WHAT TO DO >>
Print every line of the listing below, starting with the line that holds "###development in local" and going on through the line that holds "###Run Django command", both included, and print nothing else.

┌──

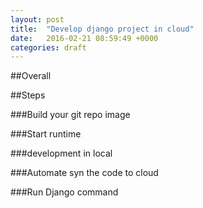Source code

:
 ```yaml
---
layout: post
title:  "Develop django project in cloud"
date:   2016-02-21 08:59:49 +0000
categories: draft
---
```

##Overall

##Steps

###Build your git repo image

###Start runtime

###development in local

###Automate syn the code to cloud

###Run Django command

└──
┌──

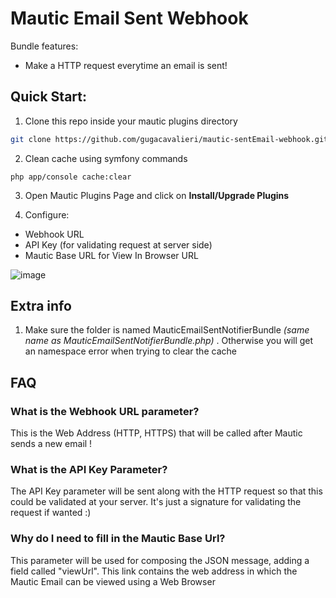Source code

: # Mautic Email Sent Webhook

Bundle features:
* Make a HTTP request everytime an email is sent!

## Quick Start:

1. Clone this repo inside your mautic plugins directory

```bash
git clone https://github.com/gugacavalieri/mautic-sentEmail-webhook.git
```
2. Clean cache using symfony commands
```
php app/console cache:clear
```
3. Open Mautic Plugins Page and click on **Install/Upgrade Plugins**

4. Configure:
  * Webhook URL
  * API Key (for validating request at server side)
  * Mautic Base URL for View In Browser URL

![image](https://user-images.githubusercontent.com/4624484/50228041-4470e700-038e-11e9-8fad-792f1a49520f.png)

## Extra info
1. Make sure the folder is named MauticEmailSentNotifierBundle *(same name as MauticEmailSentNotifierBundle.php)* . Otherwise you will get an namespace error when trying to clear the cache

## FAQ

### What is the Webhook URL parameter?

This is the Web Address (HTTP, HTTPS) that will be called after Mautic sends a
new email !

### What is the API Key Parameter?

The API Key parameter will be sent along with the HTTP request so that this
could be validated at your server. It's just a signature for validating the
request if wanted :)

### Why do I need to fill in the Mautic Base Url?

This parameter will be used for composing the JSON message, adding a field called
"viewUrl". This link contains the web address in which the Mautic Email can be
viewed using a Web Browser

└──
┌──

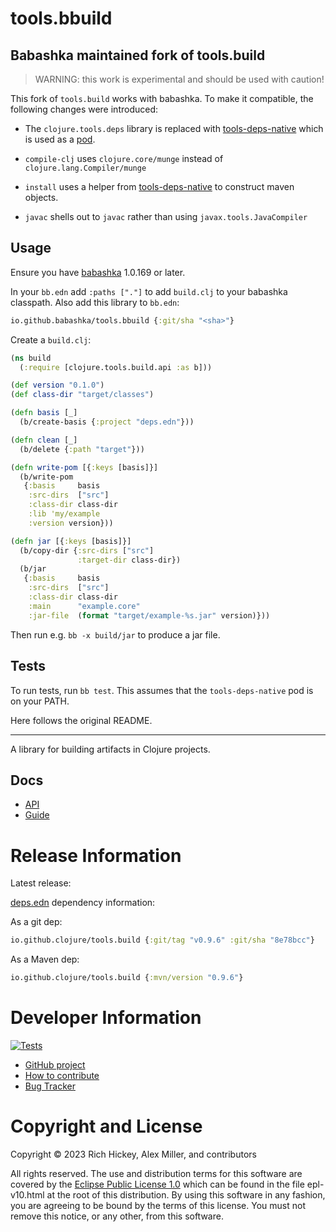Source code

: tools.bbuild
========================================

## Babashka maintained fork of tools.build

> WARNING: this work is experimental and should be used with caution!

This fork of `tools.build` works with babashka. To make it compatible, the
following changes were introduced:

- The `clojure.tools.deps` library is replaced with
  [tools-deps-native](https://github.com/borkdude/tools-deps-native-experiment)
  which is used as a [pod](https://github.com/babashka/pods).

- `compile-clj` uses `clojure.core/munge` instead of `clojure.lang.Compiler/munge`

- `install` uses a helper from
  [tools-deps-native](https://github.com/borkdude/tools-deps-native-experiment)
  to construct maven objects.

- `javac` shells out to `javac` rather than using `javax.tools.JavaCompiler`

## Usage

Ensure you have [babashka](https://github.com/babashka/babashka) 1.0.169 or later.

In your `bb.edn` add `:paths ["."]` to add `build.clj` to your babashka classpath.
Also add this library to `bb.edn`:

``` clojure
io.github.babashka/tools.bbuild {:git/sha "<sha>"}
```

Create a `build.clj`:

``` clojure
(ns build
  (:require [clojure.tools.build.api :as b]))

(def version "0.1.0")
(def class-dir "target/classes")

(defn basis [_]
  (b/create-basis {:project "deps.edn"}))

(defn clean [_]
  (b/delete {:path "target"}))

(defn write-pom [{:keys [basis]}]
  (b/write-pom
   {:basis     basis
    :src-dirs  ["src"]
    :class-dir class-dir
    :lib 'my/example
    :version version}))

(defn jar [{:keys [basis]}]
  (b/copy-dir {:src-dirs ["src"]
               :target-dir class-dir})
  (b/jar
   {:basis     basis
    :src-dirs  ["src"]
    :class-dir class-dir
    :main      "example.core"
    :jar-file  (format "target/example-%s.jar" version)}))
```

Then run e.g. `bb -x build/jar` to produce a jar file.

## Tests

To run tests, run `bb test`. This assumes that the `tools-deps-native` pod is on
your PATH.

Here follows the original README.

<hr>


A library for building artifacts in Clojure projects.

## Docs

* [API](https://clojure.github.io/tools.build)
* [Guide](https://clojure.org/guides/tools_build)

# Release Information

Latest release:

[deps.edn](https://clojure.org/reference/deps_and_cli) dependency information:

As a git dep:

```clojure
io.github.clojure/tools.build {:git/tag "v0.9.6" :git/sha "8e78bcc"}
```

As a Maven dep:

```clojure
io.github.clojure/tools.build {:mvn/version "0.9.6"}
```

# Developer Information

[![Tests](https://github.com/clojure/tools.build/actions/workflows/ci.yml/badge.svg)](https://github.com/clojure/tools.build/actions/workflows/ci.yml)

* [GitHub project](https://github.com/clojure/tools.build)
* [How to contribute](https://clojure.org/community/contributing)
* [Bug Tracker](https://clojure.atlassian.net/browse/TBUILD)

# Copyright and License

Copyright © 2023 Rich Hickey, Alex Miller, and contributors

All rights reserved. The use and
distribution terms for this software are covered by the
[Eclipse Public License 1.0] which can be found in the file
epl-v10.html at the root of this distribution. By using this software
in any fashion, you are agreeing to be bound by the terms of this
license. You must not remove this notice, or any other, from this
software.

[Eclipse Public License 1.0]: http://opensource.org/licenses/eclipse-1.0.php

└──

WRITTEN ANSWER >>
###development in local

###Automate syn the code to cloud

###Run Django command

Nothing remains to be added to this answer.